The three include the director of the Baja California state police and a commander of the federal police in Baja California, said Tom Mangan, a spokesman with the federal Bureau of Alcohol, Tobacco, Firearms and Explosives.
The three had crossed the border in California in an official police vehicle and driven to Phoenix. They were arrested by Phoenix police and Immigration and Customs Enforcement agents after buying three handguns and about 450 rounds of ammunition Saturday at the gun show, Mangan said.
He said it appeared the officers were buying the handguns for their personal use.
Police booked Carlos Alberto Flores, 36, the Baja California state police director, on state weapons misconduct and conspiracy charges, according to a Phoenix police report.
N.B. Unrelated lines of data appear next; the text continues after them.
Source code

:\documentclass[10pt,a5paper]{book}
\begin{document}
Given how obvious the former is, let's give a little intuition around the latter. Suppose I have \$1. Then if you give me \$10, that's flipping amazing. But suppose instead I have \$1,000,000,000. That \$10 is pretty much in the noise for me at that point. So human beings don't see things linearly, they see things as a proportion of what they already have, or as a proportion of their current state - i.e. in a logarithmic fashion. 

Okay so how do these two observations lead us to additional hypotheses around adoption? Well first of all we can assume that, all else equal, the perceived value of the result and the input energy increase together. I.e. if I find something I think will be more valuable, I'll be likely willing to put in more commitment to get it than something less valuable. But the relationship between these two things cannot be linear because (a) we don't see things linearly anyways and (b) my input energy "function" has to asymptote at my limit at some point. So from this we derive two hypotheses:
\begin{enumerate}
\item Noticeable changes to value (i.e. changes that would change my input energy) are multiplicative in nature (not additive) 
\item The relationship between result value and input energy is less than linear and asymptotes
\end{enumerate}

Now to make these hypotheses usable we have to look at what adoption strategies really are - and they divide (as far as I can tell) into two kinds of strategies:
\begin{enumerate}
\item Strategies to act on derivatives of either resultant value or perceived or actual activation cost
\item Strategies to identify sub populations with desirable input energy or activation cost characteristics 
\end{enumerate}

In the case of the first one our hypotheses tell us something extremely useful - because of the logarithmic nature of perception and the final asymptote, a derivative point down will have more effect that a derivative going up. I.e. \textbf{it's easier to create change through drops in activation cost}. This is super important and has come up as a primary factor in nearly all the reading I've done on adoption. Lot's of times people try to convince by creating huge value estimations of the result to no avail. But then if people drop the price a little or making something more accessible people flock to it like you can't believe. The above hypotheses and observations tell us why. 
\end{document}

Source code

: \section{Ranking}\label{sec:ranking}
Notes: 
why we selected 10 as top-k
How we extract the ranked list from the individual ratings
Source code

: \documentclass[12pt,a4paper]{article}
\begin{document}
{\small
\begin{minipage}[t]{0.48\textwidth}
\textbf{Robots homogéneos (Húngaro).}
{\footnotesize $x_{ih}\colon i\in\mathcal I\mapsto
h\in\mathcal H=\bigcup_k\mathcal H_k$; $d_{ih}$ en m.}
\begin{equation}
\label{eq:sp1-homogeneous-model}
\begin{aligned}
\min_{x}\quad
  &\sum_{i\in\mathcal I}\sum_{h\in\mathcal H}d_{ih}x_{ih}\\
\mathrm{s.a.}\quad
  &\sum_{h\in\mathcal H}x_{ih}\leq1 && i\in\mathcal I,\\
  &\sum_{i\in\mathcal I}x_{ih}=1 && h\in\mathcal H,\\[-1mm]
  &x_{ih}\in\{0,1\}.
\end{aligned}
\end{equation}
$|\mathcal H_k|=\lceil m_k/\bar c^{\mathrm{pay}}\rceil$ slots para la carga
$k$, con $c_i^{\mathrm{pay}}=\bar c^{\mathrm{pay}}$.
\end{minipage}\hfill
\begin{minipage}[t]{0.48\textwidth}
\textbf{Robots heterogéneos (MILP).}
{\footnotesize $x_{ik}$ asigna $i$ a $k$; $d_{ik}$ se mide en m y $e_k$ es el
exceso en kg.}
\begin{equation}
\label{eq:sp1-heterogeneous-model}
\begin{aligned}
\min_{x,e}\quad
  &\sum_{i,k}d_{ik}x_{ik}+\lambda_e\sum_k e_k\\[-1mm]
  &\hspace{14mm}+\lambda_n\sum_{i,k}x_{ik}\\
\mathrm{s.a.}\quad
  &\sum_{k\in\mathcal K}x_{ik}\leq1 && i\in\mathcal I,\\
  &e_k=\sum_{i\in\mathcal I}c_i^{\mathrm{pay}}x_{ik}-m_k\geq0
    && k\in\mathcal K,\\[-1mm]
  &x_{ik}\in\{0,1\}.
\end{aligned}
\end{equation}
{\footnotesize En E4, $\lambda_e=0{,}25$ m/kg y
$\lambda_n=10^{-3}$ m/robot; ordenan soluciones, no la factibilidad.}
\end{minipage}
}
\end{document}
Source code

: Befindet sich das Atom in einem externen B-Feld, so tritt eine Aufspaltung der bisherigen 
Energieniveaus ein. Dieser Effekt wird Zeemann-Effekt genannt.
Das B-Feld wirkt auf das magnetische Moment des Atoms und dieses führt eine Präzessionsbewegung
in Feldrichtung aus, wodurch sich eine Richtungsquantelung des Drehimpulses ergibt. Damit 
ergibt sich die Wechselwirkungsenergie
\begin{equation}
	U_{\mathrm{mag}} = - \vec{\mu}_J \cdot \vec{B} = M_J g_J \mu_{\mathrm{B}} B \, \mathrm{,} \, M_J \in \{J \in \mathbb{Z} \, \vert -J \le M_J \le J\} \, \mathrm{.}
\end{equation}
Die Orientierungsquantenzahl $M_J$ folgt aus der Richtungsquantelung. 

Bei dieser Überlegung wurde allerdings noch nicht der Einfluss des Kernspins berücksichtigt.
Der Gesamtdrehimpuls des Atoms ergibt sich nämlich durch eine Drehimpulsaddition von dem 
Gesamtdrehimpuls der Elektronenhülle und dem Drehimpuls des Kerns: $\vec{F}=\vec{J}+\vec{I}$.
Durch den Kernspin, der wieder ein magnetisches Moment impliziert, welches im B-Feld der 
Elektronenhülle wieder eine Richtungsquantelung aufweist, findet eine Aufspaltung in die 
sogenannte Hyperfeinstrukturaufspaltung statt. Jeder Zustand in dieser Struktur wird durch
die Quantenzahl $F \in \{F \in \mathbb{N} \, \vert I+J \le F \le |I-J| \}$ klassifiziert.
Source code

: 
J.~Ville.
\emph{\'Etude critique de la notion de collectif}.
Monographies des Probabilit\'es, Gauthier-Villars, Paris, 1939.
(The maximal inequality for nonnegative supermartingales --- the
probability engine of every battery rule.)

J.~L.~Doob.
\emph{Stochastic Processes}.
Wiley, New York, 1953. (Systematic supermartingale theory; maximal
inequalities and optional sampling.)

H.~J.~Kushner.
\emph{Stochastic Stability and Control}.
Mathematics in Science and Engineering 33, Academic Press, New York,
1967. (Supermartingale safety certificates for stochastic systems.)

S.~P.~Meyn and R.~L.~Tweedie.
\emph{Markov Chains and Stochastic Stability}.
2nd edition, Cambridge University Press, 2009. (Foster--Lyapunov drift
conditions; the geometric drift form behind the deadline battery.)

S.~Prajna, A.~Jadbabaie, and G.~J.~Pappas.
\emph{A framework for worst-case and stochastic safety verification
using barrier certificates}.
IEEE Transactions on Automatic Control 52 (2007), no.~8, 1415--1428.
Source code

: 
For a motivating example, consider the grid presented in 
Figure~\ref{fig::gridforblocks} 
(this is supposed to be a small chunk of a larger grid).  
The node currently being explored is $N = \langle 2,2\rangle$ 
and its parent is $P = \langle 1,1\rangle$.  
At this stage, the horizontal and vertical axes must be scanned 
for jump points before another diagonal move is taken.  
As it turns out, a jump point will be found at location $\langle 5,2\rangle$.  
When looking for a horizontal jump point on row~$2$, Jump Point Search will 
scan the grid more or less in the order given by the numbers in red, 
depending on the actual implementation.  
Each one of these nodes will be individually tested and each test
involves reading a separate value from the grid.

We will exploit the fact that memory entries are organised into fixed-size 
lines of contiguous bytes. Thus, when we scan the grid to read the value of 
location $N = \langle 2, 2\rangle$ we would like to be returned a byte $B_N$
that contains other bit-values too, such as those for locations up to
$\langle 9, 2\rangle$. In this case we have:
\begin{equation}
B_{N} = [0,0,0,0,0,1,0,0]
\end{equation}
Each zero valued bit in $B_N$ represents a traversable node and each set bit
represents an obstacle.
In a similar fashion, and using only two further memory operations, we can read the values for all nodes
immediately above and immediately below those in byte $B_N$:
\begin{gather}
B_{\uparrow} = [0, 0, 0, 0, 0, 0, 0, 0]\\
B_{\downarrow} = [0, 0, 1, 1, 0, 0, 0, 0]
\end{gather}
State police Commander Guillermo Valle Medina, 33, was booked on the same felony charges, as was Jose Santos Cortes Gonzalez, 41, a commander in the federal police, the Mexican equivalent of the FBI.
Flores and Cortes posted $2,000 (1,440 EUR) bond each and were released from jail, and Valle was released on his own recognizance, Mangan said.
A woman who answered the telephone in Flores' office in La Paz said he was still in charge but not in the office or available for comment. A spokeswoman for the state Office of Public Safety that oversees the police, Alejandra Borquez, said she was unaware of the incident.
The three were allegedly seen by local and federal authorities buying the weapons and ammunition at the show and were arrested after leaving the venue, according to a police report.
Mangan said Mexican officials have been pressuring U.S. officials to cut off the supply of weapons going south.
"It is ironic we are receiving a great deal of criticism regarding our efforts to stem the tide of illegal weapons, and then we have three law enforcement officers trying to buy weapons here," Mangan said.
Mangan said gun shows in Arizona can have a mix of federally licensed dealers and private citizens selling weapons. Licensed dealers must run check identification documents and run background checks, but private sellers operate without those rules.
The guns were bought from a private seller, he said.